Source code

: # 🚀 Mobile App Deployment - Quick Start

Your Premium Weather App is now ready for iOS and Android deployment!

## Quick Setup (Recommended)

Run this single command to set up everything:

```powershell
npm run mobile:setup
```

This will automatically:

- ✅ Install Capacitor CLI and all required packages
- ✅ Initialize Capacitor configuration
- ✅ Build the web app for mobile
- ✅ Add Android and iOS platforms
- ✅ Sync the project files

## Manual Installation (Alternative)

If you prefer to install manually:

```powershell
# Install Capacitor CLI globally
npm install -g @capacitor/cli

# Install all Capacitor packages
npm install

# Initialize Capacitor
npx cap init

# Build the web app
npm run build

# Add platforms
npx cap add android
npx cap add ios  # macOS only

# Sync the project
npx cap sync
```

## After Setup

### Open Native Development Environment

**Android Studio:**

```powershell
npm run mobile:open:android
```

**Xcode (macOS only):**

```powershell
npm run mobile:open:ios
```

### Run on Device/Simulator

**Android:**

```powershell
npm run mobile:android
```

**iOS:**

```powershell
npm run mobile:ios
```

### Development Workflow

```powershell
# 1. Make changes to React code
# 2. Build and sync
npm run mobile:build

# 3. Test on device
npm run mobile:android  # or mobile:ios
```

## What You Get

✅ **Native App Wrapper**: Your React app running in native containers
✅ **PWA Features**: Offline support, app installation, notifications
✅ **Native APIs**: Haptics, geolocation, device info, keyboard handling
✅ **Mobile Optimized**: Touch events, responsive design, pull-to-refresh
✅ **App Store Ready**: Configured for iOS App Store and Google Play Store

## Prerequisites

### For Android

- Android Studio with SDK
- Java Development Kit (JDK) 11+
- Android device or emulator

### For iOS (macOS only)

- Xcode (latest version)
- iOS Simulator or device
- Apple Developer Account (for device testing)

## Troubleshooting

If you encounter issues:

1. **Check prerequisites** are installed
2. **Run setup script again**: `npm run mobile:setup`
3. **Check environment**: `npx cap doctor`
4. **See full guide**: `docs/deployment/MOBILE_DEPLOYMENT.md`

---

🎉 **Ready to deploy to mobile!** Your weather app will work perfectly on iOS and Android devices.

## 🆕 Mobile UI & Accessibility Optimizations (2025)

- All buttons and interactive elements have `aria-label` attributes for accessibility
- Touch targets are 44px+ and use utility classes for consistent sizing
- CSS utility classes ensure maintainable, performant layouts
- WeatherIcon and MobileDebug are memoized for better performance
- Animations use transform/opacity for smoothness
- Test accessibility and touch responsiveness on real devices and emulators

▶ **ABOUT THIS TASK**: Write out each line above with the word "devices".

▶ **WRITTEN REPLY**:
🎉 **Ready to deploy to mobile!** Your weather app will work perfectly on iOS and Android devices.
- Test accessibility and touch responsiveness on real devices and emulators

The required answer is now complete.